The British did not develop India because that would made it a worthwhile prize for another to steal. Rome face no serious rivals so we could take a long-term view on investing in colonies.

A prosperous colony is an attractive colony to conquer so imperial army and navy resources would have deployed to defending it. Prosperous locals and locally recruited troops can switch loyalties.

An empire full of prosperous colonies makes you an attractive target for other European powers to gang up on and divide the spoils. This may explain why some colonial powers had mixed feelings about developing their colonies. Robert Lucas observed that:

Stagnation at income levels slightly above subsistence is the state of traditional agricultural societies anywhere and any time. But neither did the modern imperialisms—the British included—alter or improve incomes for more than small elites and some European settlers and administrators…

The main economic event of the late 20th century was this diffusion of the Industrial Revolution to non-European societies (begun in Japan half a century earlier), a diffusion that will surely continue throughout the 21st century. A central question is why it did not begin much earlier, during the colonial period, at the same time that the Industrial Revolution was spreading throughout Europe.

France lost its once vast North American colonies through wars. Many colonies changed hands after the countless European wars as part of peace settlements.

Australia was first colonised in 1788 as a penal colony. Very expensive to do, but the British did fill-up the only valuable part – Sydney harbour – with 60,000 mainly riffraff and low life.

This penal colony for a number of decades made the only valuable part of Australia more unattractive to other European powers to conquer. Doug Allen explains:

In the case of Australia, the hypothesis might appear silly. How much reduction in the first-best value to a continent can come from 60,000 convicts?

However, one must keep in mind that the only value of Australia at the end of the eighteenth century was from Sydney Harbour, Norfolk Island, and a few other strategic locations.

On these margins, the convicts could lower the value considerably … After the War of 1812 Britain realized the strategic significance of Bermuda and subsequently established a penal colony there.

Deirdre McCloskey pointed out that by the middle of the 19th century, British traded with India with few opportunities for exploitation.
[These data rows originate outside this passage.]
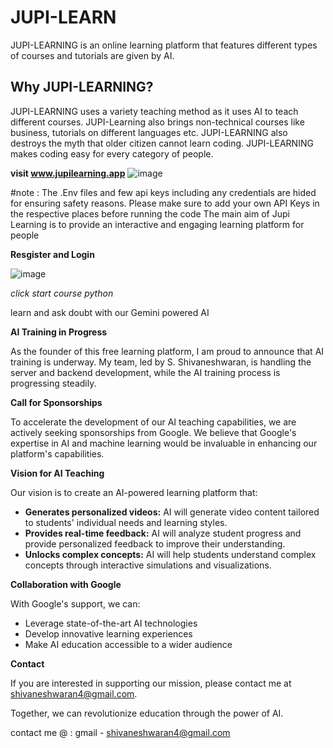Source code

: # JUPI-LEARN
JUPI-LEARNING is an online learning platform that features different types of courses and tutorials are given by AI.

## Why JUPI-LEARNING?
JUPI-LEARNING uses a variety teaching method as it uses AI to teach different courses. JUPI-Learning also brings non-technical courses like business, tutorials on different languages etc. JUPI-LEARNING also destroys the myth that older citizen cannot learn coding. JUPI-LEARNING makes coding easy for every category of people.


**visit www.jupilearning.app**
![image](https://github.com/shivaneshwaran/JUPI-LEARN/assets/139312889/af8d6a18-a466-44e6-bf4d-1de3d699b6ae)

#note : The .Env files and few api keys including any credentials are hided for ensuring safety  reasons. Please make sure to add your own API Keys in the respective places before running the code
The main aim of Jupi Learning is to provide an interactive and engaging learning platform for people 

**Resgister and Login**

![image](https://github.com/shivaneshwaran/JUPI-LEARN/assets/139312889/06fbdd4a-2c92-45ba-90a7-b2dfe46dff64)

*click start course python* 

learn and ask doubt with our Gemini powered AI 

**AI Training in Progress**

As the founder of this free learning platform, I am proud to announce that AI training is underway. My team, led by S. Shivaneshwaran, is handling the server and backend development, while the AI training process is progressing steadily.

**Call for Sponsorships**

To accelerate the development of our AI teaching capabilities, we are actively seeking sponsorships from Google. We believe that Google's expertise in AI and machine learning would be invaluable in enhancing our platform's capabilities.

**Vision for AI Teaching**

Our vision is to create an AI-powered learning platform that:

* **Generates personalized videos:** AI will generate video content tailored to students' individual needs and learning styles.
* **Provides real-time feedback:** AI will analyze student progress and provide personalized feedback to improve their understanding.
* **Unlocks complex concepts:** AI will help students understand complex concepts through interactive simulations and visualizations.

**Collaboration with Google**

With Google's support, we can:

* Leverage state-of-the-art AI technologies
* Develop innovative learning experiences
* Make AI education accessible to a wider audience

**Contact**

If you are interested in supporting our mission, please contact me at shivaneshwaran4@gmail.com.

Together, we can revolutionize education through the power of AI.

contact me @ : gmail - shivaneshwaran4@gmail.com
What was the price of that?

The cost of protecting the Empire devolved almost entirely on the British people. (A century earlier the British had likewise paid for the defense of the first empire, in what is now the United States; the colonials refused to pay as little as a small tax on tea for imperial defense.)

British taxpayers 1877-1948 paid for the half of naval expenditure that was for imperial defense, a by no means negligible part of total British national income each year. They paid for the Boer War. They paid for the imperial portions of World Wars I and especially II. They paid for protection of Jamaican sugar in the 18th century and protection for British engineering firms in India in the 19th. They paid and paid and paid.

What were the vaunted benefits to the British people? Essentially nothing of material worth. Bananas on their kitchen tables that they would have got anyway by free trade. Employment for unemployable twits from minor public schools. The joy of seeing a quarter of the land area on world maps and globes printed in red. Economically, it did not matter. Public education mattered a great deal more to British economic growth, as did a tradition of industrial and financial innovation, and a free society in which to prosper…

Rich countries are rich mainly because of what they do at home, not because of foreign trade, foreign investment, foreign empire, past or present.